## [Data entries]
--------------------

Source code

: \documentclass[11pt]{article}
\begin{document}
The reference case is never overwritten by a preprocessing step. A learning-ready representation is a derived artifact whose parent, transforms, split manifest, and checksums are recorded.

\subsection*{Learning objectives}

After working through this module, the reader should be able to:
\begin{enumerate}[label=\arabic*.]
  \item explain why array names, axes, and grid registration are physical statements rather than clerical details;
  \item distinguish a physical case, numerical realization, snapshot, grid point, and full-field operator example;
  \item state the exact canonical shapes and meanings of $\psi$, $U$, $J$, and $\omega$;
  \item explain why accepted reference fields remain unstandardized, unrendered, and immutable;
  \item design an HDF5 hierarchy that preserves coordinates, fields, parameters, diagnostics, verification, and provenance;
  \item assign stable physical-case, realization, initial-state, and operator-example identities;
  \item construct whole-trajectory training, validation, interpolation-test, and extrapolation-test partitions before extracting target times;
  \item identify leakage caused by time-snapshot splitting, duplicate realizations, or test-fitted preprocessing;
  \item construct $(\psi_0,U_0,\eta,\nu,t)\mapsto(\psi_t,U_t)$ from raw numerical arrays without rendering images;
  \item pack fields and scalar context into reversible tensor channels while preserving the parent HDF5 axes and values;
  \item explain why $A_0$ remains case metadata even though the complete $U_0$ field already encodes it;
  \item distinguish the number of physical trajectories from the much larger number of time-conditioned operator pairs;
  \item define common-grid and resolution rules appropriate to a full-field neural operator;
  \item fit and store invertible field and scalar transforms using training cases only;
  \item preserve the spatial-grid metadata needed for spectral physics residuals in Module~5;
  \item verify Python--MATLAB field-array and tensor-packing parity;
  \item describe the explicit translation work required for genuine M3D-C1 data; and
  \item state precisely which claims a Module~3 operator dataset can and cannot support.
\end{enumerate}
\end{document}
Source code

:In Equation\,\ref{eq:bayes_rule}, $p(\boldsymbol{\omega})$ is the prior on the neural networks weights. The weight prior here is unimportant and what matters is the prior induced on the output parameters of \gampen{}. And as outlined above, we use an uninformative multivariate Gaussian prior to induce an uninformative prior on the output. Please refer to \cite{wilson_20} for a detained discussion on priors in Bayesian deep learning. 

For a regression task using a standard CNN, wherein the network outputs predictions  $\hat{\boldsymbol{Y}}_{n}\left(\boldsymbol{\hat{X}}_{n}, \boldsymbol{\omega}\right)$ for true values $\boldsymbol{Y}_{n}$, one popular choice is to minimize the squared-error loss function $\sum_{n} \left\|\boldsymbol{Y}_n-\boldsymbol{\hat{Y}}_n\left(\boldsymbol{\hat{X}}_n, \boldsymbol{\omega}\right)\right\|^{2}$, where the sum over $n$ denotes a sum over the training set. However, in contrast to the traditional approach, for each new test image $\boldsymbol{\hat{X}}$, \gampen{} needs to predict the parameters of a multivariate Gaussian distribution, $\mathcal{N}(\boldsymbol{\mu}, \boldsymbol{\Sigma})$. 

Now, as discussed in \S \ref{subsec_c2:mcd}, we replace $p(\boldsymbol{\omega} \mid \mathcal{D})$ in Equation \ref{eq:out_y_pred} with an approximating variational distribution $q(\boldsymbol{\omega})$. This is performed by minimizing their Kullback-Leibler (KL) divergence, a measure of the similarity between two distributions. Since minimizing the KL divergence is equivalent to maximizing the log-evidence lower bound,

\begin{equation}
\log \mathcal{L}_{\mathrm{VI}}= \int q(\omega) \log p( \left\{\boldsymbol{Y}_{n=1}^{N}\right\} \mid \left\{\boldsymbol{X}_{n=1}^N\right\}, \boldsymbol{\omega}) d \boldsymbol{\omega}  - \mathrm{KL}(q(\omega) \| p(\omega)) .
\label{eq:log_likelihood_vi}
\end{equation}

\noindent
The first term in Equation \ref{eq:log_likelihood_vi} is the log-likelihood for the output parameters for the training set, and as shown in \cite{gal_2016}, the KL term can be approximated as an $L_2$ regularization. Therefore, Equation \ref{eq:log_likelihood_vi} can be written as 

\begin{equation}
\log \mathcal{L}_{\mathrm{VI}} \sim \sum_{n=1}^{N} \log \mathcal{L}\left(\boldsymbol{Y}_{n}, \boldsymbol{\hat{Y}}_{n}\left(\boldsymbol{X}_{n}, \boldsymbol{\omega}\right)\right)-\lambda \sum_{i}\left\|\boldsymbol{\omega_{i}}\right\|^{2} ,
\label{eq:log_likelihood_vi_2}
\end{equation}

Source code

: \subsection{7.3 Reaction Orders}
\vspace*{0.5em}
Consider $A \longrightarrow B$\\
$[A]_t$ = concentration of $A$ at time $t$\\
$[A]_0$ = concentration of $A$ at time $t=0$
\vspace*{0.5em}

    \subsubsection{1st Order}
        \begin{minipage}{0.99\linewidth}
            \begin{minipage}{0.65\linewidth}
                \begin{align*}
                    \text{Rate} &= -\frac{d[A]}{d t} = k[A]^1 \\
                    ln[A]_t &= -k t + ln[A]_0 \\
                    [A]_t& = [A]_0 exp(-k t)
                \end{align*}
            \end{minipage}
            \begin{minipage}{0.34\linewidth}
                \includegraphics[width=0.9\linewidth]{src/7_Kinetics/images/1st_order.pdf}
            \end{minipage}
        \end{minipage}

--------------------

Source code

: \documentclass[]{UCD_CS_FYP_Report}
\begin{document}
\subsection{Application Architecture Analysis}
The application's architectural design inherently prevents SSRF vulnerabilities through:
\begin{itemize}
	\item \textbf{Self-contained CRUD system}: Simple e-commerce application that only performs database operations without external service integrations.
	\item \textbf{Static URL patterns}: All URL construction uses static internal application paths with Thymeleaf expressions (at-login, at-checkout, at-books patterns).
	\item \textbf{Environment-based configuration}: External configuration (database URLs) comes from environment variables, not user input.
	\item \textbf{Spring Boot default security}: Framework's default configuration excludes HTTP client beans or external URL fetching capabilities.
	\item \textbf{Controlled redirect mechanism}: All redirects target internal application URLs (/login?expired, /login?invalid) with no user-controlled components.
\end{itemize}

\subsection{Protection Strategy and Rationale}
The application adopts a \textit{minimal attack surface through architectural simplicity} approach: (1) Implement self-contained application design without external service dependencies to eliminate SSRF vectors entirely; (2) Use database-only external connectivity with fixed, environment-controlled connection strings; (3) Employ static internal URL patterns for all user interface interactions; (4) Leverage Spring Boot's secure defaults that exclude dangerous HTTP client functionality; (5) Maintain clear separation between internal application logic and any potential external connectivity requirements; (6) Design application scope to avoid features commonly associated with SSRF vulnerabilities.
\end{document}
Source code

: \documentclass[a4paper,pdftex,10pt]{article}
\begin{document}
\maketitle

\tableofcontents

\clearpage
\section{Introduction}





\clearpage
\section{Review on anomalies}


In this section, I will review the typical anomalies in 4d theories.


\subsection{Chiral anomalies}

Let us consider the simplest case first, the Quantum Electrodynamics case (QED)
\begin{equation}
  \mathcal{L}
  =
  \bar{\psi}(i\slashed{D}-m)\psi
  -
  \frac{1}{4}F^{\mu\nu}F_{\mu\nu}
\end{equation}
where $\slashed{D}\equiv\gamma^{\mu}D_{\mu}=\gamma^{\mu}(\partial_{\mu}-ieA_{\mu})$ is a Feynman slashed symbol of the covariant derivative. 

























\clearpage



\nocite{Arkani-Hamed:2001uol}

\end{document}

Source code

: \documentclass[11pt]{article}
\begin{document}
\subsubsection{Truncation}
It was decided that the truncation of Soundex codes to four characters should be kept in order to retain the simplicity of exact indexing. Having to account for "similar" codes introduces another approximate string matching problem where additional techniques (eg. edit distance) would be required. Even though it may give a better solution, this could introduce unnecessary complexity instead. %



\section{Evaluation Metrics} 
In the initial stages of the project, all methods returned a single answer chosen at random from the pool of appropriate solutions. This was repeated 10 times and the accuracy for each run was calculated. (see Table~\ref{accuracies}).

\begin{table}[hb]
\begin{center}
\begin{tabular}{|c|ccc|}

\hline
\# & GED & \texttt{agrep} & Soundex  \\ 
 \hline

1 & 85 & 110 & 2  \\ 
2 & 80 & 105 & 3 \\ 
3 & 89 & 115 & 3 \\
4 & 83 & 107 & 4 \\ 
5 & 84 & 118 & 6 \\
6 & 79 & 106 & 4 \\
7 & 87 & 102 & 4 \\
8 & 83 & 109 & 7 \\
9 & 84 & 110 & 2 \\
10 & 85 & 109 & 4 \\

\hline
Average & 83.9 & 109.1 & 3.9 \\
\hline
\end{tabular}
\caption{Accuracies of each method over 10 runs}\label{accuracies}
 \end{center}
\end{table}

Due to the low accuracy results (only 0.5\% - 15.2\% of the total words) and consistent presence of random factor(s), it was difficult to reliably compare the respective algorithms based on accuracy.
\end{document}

--------------------

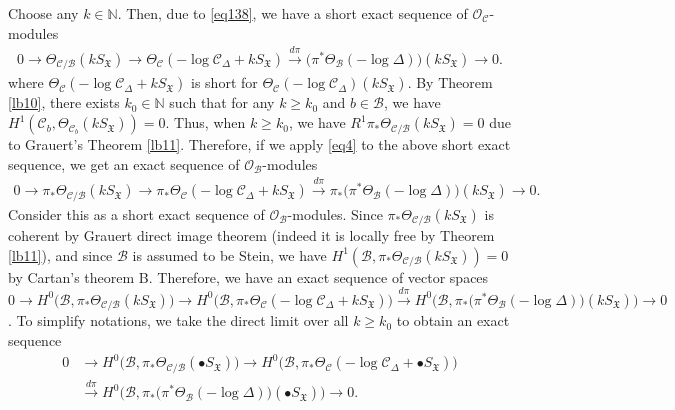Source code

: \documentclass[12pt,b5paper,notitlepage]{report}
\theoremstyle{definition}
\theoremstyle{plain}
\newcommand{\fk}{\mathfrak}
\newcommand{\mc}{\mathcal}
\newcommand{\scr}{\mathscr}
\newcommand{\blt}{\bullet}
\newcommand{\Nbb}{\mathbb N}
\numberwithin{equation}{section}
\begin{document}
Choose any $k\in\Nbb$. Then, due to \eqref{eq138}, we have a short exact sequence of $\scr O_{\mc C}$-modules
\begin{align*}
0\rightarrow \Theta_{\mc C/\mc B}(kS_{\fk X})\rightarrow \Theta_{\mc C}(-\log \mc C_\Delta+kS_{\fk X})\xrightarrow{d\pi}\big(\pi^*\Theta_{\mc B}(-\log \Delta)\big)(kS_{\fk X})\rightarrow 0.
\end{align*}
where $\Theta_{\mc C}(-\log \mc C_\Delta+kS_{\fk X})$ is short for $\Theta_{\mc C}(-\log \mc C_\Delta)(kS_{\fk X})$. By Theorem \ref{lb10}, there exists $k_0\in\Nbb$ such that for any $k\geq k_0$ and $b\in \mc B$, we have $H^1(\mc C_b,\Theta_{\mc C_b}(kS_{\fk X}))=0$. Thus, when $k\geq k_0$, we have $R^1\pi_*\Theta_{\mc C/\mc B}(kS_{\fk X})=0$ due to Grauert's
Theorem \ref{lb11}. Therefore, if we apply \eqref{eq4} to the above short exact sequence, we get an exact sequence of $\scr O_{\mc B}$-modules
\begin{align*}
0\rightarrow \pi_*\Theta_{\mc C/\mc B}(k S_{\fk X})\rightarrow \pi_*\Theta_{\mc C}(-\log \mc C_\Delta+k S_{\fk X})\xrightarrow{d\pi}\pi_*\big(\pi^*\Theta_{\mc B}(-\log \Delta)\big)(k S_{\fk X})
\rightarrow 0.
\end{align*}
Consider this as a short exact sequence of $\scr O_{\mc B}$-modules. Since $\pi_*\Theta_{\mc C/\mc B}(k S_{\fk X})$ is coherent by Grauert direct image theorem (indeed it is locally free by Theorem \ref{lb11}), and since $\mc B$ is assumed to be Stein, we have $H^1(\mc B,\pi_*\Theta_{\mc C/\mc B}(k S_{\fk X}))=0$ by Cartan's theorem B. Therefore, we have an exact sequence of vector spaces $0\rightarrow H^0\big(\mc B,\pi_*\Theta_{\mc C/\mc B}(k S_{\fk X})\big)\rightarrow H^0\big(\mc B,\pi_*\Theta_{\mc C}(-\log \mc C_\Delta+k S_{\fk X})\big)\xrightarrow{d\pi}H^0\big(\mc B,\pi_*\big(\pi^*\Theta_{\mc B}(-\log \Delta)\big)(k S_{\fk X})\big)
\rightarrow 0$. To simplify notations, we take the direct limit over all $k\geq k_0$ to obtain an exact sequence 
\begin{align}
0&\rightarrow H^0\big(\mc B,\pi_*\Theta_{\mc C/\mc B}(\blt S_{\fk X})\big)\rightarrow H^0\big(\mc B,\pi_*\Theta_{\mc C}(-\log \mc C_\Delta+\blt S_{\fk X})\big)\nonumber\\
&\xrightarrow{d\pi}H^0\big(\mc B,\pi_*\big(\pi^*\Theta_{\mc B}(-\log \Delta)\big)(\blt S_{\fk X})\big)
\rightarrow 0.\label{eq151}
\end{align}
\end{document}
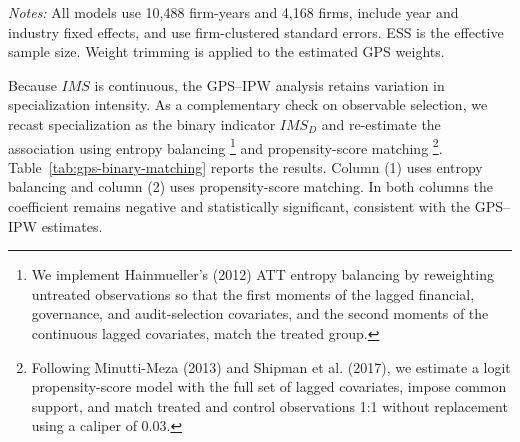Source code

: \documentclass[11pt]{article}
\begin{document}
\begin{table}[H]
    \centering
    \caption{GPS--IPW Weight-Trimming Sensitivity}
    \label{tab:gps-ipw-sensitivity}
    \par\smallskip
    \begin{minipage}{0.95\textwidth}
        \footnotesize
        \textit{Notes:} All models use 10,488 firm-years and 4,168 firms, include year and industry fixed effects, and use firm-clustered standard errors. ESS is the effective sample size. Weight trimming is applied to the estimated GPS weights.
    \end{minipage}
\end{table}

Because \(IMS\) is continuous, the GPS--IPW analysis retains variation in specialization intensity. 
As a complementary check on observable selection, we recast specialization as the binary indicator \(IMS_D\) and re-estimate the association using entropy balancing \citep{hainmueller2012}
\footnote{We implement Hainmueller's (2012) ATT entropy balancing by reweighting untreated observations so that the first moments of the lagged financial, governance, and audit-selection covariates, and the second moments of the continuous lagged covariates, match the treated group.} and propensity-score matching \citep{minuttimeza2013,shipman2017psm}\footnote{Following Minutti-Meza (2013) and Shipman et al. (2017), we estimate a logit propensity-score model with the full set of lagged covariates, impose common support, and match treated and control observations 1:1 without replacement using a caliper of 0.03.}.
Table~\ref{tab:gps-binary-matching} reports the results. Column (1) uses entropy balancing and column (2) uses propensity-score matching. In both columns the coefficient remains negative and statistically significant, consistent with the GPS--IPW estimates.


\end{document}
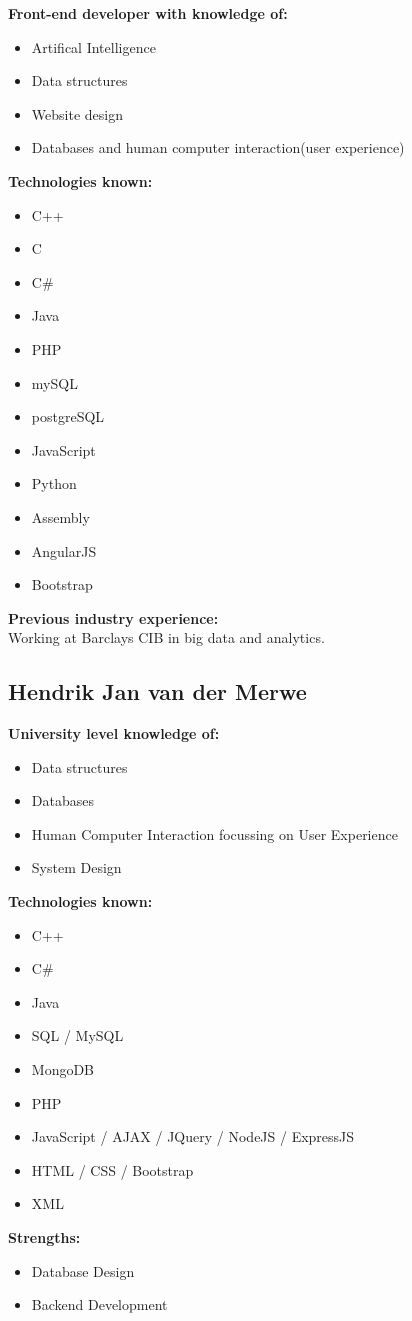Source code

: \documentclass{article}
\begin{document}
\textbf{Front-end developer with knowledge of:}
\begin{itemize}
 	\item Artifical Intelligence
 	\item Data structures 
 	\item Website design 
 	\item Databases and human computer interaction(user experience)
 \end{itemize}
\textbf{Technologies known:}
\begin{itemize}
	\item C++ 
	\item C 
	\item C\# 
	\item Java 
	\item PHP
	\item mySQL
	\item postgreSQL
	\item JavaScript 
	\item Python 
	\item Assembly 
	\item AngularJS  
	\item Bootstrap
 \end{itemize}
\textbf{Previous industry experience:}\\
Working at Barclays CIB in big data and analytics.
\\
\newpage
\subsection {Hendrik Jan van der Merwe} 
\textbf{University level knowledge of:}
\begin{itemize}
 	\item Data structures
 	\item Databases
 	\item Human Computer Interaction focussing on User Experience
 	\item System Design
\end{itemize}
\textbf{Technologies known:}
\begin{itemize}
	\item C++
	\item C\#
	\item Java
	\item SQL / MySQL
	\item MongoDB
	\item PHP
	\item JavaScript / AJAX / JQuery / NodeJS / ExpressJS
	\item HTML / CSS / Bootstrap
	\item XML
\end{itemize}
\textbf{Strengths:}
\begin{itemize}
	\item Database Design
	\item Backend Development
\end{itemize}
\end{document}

--------------------

## [WHAT IS BEING ASKED]
Your job is to return all lines above that hold the word "transforms".

## [RESULT OF THE EXERCISE]
The reference case is never overwritten by a preprocessing step. A learning-ready representation is a derived artifact whose parent, transforms, split manifest, and checksums are recorded.
  \item fit and store invertible field and scalar transforms using training cases only;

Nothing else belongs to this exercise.